DATA PROVIDED section start

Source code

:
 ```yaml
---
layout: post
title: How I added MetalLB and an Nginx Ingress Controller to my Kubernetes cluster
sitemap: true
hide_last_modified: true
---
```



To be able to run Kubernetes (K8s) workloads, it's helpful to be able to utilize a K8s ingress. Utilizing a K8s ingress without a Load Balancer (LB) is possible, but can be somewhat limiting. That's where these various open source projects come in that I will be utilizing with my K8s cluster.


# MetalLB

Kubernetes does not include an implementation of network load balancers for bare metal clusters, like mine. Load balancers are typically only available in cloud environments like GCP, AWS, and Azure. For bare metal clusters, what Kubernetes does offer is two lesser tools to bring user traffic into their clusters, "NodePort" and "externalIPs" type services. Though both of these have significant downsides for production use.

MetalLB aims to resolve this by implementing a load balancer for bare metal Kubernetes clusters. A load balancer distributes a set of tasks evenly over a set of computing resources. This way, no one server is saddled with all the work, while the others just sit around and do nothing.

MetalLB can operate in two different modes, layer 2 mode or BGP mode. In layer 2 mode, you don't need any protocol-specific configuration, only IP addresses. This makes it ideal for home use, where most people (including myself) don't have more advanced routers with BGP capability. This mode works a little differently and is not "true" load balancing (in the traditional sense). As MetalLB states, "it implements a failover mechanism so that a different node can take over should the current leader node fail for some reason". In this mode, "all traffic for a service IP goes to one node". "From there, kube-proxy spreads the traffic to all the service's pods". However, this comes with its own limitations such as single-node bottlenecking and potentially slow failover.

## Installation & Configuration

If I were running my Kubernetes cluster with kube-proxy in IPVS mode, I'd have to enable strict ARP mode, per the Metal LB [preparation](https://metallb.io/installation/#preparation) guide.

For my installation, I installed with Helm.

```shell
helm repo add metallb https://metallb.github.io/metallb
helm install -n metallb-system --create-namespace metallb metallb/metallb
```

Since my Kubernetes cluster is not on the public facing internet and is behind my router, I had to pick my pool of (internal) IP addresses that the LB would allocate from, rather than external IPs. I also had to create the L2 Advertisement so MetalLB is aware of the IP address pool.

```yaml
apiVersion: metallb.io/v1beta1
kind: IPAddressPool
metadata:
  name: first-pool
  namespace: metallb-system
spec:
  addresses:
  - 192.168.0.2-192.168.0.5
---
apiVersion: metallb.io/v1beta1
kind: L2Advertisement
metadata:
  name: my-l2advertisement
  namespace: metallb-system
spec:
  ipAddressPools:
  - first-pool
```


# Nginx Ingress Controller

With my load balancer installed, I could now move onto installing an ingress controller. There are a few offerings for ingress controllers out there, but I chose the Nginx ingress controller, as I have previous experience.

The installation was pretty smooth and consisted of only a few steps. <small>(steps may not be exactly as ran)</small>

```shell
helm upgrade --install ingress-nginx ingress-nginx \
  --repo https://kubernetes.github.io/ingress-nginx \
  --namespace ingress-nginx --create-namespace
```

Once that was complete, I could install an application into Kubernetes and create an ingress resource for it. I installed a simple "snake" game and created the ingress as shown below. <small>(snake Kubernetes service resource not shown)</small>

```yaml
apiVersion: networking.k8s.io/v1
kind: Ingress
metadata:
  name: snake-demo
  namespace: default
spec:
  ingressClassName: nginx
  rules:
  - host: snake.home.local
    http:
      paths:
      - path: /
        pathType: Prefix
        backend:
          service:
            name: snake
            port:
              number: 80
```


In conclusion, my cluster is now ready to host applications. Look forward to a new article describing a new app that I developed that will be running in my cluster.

DATA PROVIDED section end

TASK ITEM: Please list every line of the records that contains "proxy".

RESPONSE TO THE TASK:
MetalLB can operate in two different modes, layer 2 mode or BGP mode. In layer 2 mode, you don't need any protocol-specific configuration, only IP addresses. This makes it ideal for home use, where most people (including myself) don't have more advanced routers with BGP capability. This mode works a little differently and is not "true" load balancing (in the traditional sense). As MetalLB states, "it implements a failover mechanism so that a different node can take over should the current leader node fail for some reason". In this mode, "all traffic for a service IP goes to one node". "From there, kube-proxy spreads the traffic to all the service's pods". However, this comes with its own limitations such as single-node bottlenecking and potentially slow failover.
If I were running my Kubernetes cluster with kube-proxy in IPVS mode, I'd have to enable strict ARP mode, per the Metal LB [preparation](https://metallb.io/installation/#preparation) guide.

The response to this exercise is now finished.